Thematically, the movie wants to braid missing-person dread with survivor’s guilt and institutional complicity. That’s a sturdy weave. But the strands fray because the script refuses to let characters do much beyond stand in allegory. Lennon’s final turn—refusing to help a disoriented hiker because she recognizes he’s “taken”—is pitched as bone-cold pragmatism. It plays as passive-aggressive cosmic ghosting. The choice could devastate if we weren’t already so numb. Instead it scans as, “Due to unforeseen supernatural circumstances, customer service is permanently closed.”

There are bright spots. Sound design occasionally conjures real unease: whispery bursts of radio chatter, the forest’s deep breath, the sudden, rude silence of a place that has decided you are ornamental. A few compositions linger: a bulletin board of the missing that feels like a chapel; a horizon that refuses to be where a horizon should be. And again, Campbell’s performance is a masterclass in committed minimalism. She is doing the equivalent of hauling a sofa up six flights of stairs because the elevator is busy being a metaphor.

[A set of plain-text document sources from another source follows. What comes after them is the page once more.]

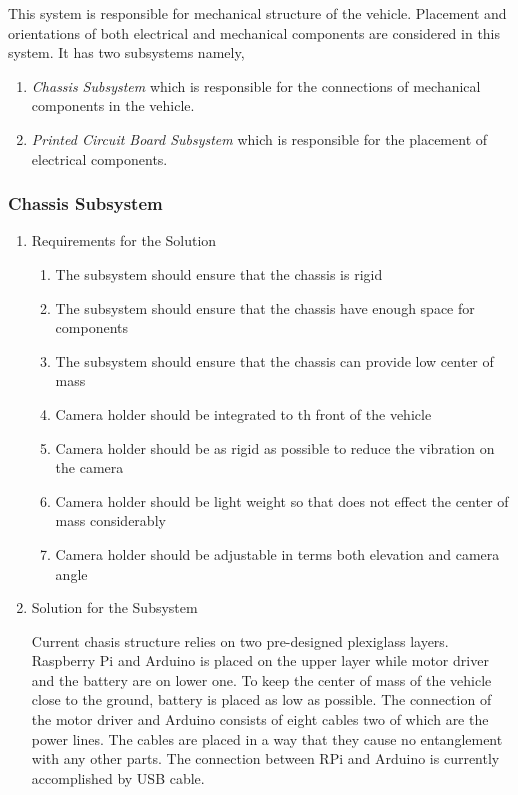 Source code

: \documentclass[a4paper,12pt]{article}
\begin{document}
\begin{enumerate}
\begin{enumerate}
		\end{enumerate}	
		
		
		
		This system is responsible for mechanical structure of the vehicle. Placement and orientations of both electrical and mechanical components are considered in this system. It has two subsystems namely,
		
		\begin{enumerate}
			\item \textit{Chassis Subsystem} which is responsible for the connections of mechanical components in the vehicle.
			\item \textit{Printed Circuit Board Subsystem} which is responsible for the placement of electrical components.
		\end{enumerate}
		

	\subsubsection{Chassis Subsystem}
	
		\begin{enumerate}
			\item {Requirements for the Solution}
			
			\begin{enumerate}
					\item The subsystem should ensure that the chassis is rigid 
					\item The subsystem should ensure that the chassis have enough space for components
					\item The subsystem should ensure that the chassis can provide low center of mass 
					\item Camera holder should be integrated to th front of the vehicle
	 				\item Camera holder should be as rigid as possible to reduce the vibration on the camera
	 				\item Camera holder should be light weight so that does not effect the center of mass considerably
	 				\item Camera holder should be adjustable in terms both elevation and camera angle
	
				\end{enumerate}
				
			\item {Solution for the Subsystem}
			
			Current chasis structure relies on two pre-designed plexiglass layers. Raspberry Pi and Arduino is placed on the upper layer while motor driver and the battery are on lower one. To keep the center of mass of the vehicle close to the ground, battery is placed as low as possible. The connection of the motor driver and Arduino consists of eight cables two of which are the power lines. The cables are placed in a way that they cause no entanglement with any other parts. The connection between RPi and Arduino is currently accomplished by USB cable. \\
	

\end{enumerate}
\end{enumerate}
\end{document}
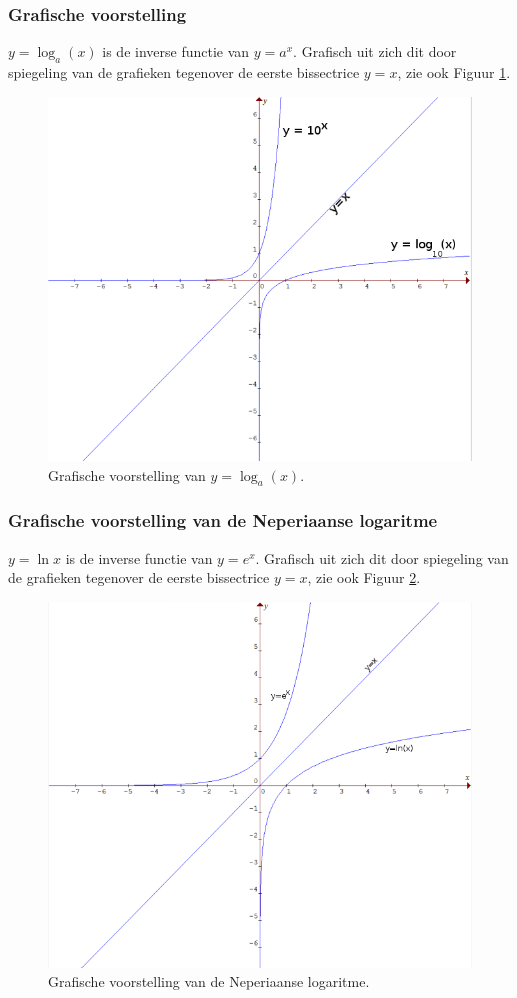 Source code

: \subsubsection{Grafische voorstelling}

$y=\log_{a}(x)$ is de inverse functie van $y=a^x$. Grafisch uit zich dit door spiegeling van de grafieken tegenover de eerste bissectrice $y=x$, zie ook Figuur \ref{fig:logfunc1}.

\begin{figure}
	\centering
	\includegraphics[width=0.5\linewidth]{1_elem_rekenvaardigheden_A/inputs/logFunc1}
	\caption{Grafische voorstelling van $y=\log_{a}(x)$.}
	\label{fig:logfunc1}
\end{figure}


\subsubsection{Grafische voorstelling van de Neperiaanse logaritme}

$y=\ln x$ is de inverse functie van $y=e^x$. Grafisch uit zich dit door spiegeling van de grafieken tegenover de eerste bissectrice $y=x$, zie ook Figuur \ref{fig:logfunc2}.

\begin{figure}
	\centering
	\includegraphics[width=0.5\linewidth]{1_elem_rekenvaardigheden_A/inputs/logFunc2}
	\caption{Grafische voorstelling van de Neperiaanse logaritme.}
	\label{fig:logfunc2}
\end{figure}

But if you’re going to ask an audience to accept that the unknowable is the point, you have to give them something to hold while they’re unknowing—an escalating pattern, a moral puzzle that actually traps, a question sharpened to a point. “Lovely, Dark, and Deep” presents a forest that eats people and a bureaucracy that lets it. Then it shrugs, beautifully. It’s a shrug with great color grading and tasteful production design, to be fair, but it’s still a shrug. As a debut calling card for Sutherland’s control of tone and atmosphere, it’s promising. As a horror film you watch with your shoulders migrating toward your ears, it’s a nature walk sponsored by Ambien.

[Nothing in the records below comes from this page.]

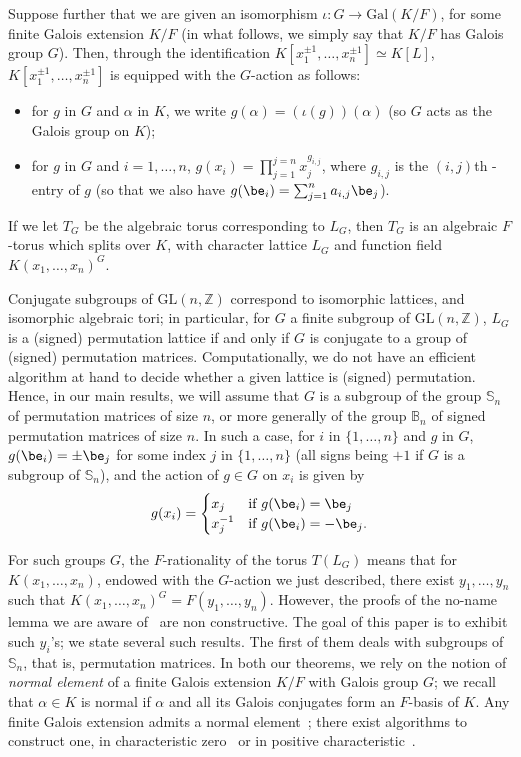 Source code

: \documentclass[12pt]{article}
\theoremstyle{plain}
\newcommand{\Z}{\ensuremath{\mathbb{Z}}}
\begin{document}
Suppose further that we are given an isomorphism $\iota: G \to
\mathrm{Gal}(K/F)$, for some finite Galois extension $K/F$ (in what
follows, we simply say that $K/F$ has Galois group $G$). Then, through
the identification $K[x_1^{\pm 1}, \ldots , x_n^{\pm 1}]\simeq K[L]$,
$K[x_1^{\pm 1}, \ldots , x_n^{\pm 1}]$ is equipped with the $G$-action
as follows:
\begin{itemize}
\item for $g$ in $G$ and $\alpha$ in $K$, we write
  $g(\alpha)=(\iota(g))(\alpha)$ (so $G$ acts as the Galois group on
  $K$);
\item for $g$ in $G$ and $i=1,\dots,n$, $g(x_i) = \prod_{j=1}^{j=n}
  x_j^{g_{i,j}}$, where $g_{i,j}$ is the $(i,j)$th -entry of $g$
 (so that we also have $g(\be_i) =
  \sum_{j=1}^{n} a_{i,j}\be_j$).
\end{itemize}
If we let $T_G$ be the algebraic torus corresponding to $L_G$, then
$T_G$ is an algebraic $F$-torus which splits over $K$, with character
lattice $L_G$ and function field $K(x_1,\dots,x_n)^G$.

Conjugate subgroups of $\mathrm{GL}(n,\Z)$ correspond to isomorphic
lattices, and isomorphic algebraic tori; in particular, for $G$ a
finite subgroup of $\mathrm{GL}(n,\mathbb{Z})$, $L_G$ is a (signed)
permutation lattice if and only if $G$ is conjugate to a group of
(signed) permutation matrices.  Computationally, we do not have an
efficient algorithm at hand to decide whether a given lattice is
(signed) permutation. Hence, in our main results, we will assume that
$G$ is a subgroup of the group $\mathbb{S}_n$ of permutation matrices
of size $n$, or more generally of the group $\mathbb{B}_n$ of signed
permutation matrices of size $n$.  In such a case, for $i$ in
$\{1,\dots,n\}$ and $g$ in $G$, $g(\be_i)=\pm \be_j$ for some index
$j$ in $\{1,\dots,n\}$ (all signs being $+1$ if $G$ is a subgroup of
$\mathbb{S}_n$), and the action of $g \in G$ on $x_i$ is given
by $$g(x_i) = \begin{cases} x_j & \text{if~} g(\be_i) = \be_j
  \\ x^{-1}_j & \text{if~} g(\be_i) = -\be_j. \end{cases}$$

For such groups $G$, the $F$-rationality of the torus $T(L_G)$ means
that for $K(x_1,\dots,x_n)$, endowed with the $G$-action we just
described, there exist $y_1,\dots,y_n$ such that
$K(x_1,\dots,x_n)^G=F(y_1,\dots,y_n)$. However, the proofs of the
no-name lemma we are aware of~\cite{xxx} are non constructive.  The
goal of this paper is to exhibit such $y_i$'s; we state several such
results. The first of them deals with subgroups of $\mathbb{S}_n$,
that is, permutation matrices. In both our theorems, we rely on the
notion of {\em normal element} of a finite Galois extension $K/F$ with
Galois group $G$; we recall that $\alpha \in K$ is normal if $\alpha$
and all its Galois conjugates form an $F$-basis of $K$.  Any finite
Galois extension admits a normal element~\cite[Theorem 6.13.1]{Lang};
there exist algorithms to construct one, in characteristic
zero~\cite{Girstmair} or in positive
characteristic~\cite{Giesbrecht,Poli}.
\end{document}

By the time the credits roll, the only mystery left unsolved is how a movie this drenched in portent can be so dehydrated of fear. If you’re into long stares, soft drones, and ethical quandaries delivered by park rangers who sound like they’re apologizing for the snack machine eating your dollar, this is your banquet. For the rest of us, consider it a public-service announcement: when a national park promises an unforgettable experience, read the fine print, bring a buddy, and maybe choose the trail with a gift shop.